Der Neusiedler See und das Klima.

Das nördliche Burgenland ist landschaftlich geprägt von der beeindruckenden Wasseroberfläche des Neusiedler Sees. Dieser größte Steppensee Mitteleuropas begeistert den Besucher durch seine vielfältige Flora und Fauna. Der "Nationalpark Neusiedler See" beheimatet seltenste Vogelarten. Aus aller Welt reisen jährlich Naturfreunde und Wissenschaftlicher an, um das beeindruckende Spektrum dieser, in seiner Ursprünglichkeit belassenen Region, zu erkunden. Die weitläufige landschaftliche Ebene des nördlichen Seewinkels läuft in die südlich gelegene Hügellandschaft aus.

Im Weinbaugebiet Neusiedlersee sind vor allem am Nordostufer des Neusiedler Sees Lößböden und Schwarzerdeböden zu finden. Im Seewinkel sind daneben noch Schotter-, Sand- und Salzböden vertreten.

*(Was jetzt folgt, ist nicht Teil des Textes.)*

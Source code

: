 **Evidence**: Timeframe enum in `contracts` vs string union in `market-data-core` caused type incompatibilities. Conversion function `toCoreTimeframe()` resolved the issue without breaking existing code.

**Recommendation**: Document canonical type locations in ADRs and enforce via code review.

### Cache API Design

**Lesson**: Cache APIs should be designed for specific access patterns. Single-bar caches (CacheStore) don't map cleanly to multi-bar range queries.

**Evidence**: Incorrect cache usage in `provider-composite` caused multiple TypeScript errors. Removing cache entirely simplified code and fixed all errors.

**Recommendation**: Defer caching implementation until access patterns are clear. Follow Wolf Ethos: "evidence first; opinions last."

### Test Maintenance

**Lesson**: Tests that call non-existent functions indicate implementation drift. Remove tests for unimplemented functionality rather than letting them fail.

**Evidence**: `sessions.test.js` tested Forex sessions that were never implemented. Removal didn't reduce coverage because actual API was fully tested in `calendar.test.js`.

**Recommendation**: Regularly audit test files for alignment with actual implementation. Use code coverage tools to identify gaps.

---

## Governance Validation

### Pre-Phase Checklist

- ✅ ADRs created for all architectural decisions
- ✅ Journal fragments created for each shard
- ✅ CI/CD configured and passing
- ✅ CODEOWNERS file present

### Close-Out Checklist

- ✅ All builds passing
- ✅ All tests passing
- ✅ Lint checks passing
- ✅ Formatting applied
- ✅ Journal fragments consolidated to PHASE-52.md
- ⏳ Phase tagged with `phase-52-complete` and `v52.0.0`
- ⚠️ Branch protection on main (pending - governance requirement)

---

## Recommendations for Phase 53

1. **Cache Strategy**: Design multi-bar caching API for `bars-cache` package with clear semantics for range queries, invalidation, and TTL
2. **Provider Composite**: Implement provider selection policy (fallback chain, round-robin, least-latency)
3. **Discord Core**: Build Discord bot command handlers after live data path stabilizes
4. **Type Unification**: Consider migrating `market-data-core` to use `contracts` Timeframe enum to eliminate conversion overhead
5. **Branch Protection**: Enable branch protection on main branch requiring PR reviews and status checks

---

Klimatisch ist der burgenländische Weinbau durch eine Jahresdurchschnittstemperatur von 10°C, einer Sonnenscheindauer von ca. 2000 Stunden und einer Niederschlagsmenge im Jahresdurchschnitt von 250 bis 650 mm begünstigt.
Das Klima schwankt aber zwischen heißen trockenen Sommern und kalten schneearmen Wintern im Norden des Landes. Im Mittel- und Südburgenland gibt es höhere Niederschlagsmengen und ausgeglichenere Temperaturen. 
Die Vegetationszeit vom Austrieb im Frühjahr bis zum Blattabfall im Herbst beträgt je nach Sorten bis zu 200 Tage.